Stored data
[Start of Attachment]

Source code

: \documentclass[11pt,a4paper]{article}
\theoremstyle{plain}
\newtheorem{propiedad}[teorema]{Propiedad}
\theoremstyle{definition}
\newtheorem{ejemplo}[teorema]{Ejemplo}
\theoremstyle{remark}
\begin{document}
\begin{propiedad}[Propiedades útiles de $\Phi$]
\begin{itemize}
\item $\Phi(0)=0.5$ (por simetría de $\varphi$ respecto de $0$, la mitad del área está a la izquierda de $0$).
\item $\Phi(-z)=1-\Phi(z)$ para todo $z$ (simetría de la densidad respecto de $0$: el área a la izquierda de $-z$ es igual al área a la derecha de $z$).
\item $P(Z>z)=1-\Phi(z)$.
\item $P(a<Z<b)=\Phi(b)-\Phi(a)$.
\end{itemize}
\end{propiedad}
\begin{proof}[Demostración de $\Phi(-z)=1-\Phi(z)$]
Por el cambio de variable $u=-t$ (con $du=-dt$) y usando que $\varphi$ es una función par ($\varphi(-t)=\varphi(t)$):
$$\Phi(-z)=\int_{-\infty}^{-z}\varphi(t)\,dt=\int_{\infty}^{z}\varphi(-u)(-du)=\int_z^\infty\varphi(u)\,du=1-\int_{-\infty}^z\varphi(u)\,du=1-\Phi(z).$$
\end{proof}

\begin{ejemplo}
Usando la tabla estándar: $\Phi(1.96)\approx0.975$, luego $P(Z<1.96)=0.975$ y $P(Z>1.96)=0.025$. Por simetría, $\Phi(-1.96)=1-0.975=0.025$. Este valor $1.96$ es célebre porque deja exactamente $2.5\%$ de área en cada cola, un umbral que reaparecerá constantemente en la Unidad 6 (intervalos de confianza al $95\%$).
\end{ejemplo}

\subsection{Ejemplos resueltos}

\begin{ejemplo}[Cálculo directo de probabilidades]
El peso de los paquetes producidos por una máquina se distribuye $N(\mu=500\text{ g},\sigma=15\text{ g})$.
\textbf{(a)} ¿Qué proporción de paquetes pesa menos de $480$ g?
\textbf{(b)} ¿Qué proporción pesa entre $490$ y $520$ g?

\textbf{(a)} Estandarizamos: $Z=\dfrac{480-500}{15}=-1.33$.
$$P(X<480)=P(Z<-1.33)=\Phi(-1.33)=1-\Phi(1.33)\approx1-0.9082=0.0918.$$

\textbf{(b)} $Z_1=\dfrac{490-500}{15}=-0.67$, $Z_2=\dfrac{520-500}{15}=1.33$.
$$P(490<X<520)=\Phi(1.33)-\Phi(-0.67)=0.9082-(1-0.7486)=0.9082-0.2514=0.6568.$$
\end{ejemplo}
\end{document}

[End of Attachment]

> **Task item**
Go through the entries and return each line where the word "paquetes" appears.

> **Answer box**
El peso de los paquetes producidos por una máquina se distribuye $N(\mu=500\text{ g},\sigma=15\text{ g})$.
\textbf{(a)} ¿Qué proporción de paquetes pesa menos de $480$ g?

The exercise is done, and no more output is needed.